Уильям Фолкнер - Свет в августе; Особняк
А две пустые бутылки так и стояли на прилавке у всех на виду, и он торопливо подумал: Если б можно было взять сдачу и выйти, пока он не заметил, — но это было невозможно, это была слишком опасная игра, он не смел, ему некогда было идти на риск, либо отдать два доллара, либо — крик, прыжок через прилавок, запертая дверь, пока шериф не придет за ним опять. И он сказал, не трогая сдачи:
— Вы газировку не посчитали.
— Что такое? — сказал хозяин. Он рассыпал сдачу по прилавку. — Консервы — одиннадцать, хлеб… — Он остановился и вдруг снова смел все монеты в кучу. — Откуда вы, говорите, приехали?
— Ничего я не говорил, — сказал Минк. — Издалека еду.
— И давно тут не были, верно?
— Верно, — сказал он.
— Ну, спасибо, — сказал хозяин. — Я и вправду забыл про эту кока-колу. Проклятые профсоюзы, из-за них и кока-кола подорожала, не подступишься. Вы две выпили, так? — Он взял из сдачи полдоллара и пододвинул ему остальное. — Не знаю, что народ будет делать, если их не остановят. Придется этих проклятых демократов по шапке, не то и вовсе обнищаем, дойдем до богадельни. Куда, сказали, едете? В Мемфис?
— Ничего я не сказал, — начал было он. Но хозяин уже заговорил или продолжал разговор с негром, уже подавал негру откупоренную бутылку воды.

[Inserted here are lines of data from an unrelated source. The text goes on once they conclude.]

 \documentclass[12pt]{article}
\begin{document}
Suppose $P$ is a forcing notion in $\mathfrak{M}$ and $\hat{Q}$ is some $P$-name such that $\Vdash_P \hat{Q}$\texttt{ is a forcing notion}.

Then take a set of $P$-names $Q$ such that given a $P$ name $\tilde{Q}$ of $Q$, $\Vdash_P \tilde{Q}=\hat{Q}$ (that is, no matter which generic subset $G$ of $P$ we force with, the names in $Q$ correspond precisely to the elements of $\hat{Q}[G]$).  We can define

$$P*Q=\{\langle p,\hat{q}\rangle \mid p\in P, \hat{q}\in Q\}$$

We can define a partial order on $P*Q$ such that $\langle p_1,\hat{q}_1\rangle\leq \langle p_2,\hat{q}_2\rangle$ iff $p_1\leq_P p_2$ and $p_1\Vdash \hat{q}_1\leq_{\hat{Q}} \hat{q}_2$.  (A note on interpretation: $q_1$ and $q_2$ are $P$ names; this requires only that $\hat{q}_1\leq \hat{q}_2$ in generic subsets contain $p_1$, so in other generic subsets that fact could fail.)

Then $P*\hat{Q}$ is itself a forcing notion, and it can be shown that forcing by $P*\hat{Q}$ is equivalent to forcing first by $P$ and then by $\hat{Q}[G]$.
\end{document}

— Это за мой счет. Ну-ка, бери свою машину и довези его до перекрестка, там его скорее подвезут, может, кто завернет с шоссе.
— Да я еще не собирался ехать.
— Врешь, собирался, — сказал хозяин. — Жалко тебе лишних полмили сделать, что ли? А времени у тебя хватит. И не появляйся тут, пока не съездишь. Вот так, — сказал он Минку. — Там вас скорее подвезут.
И он поехал дальше в разбитой, забрызганной грязью машине; на одну секунду негр покосился на него и сразу отвел глаза.
— Откуда это вы приехали? — спросил негр. Он не ответил. — Из Парчмена, а? — Машина остановилась. — Вот и перекресток, — сказал негр. — Может, кто вас подвезет.
Минк вылез из машины.
— Премного благодарен, — сказал он.
— А вы ему уже заплатили, — сказал негр.
И опять он пошел пешком. Главное, подальше бы от всяких лавок, нельзя больше никуда заходить. Если бы бутылка стоила доллар, это было бы для него запретом, за этот предел его никакое искушение, никакая слабость не могла бы увлечь, тут бы ему ничто не грозило. Но бутылка стоила всего четверть доллара, а у него на руках было целых двенадцать долларов, — значит, надо сначала доехать до Мемфиса и купить револьвер, иначе никак нельзя предугадать, не поддастся ли он вдруг искушению: уже сейчас, выходя из лавчонки, он себе говорил: Будь человеком. Будь же человеком. Ты должен быть человеком, у тебя дело есть, опасное дело, — и уже на ходу, выйдя из лавки, он почувствовал, как его прошибает пот, и он не то что задыхается, но старается перевести дух, словно путник, который нечаянно попал в тайное логово, в объятия Мессалины или Семирамиды и, вырвавшись оттуда, все еще потрясен своей дерзостью, все еще никак не может опомниться, понять, как это ему удалось выскочить живым.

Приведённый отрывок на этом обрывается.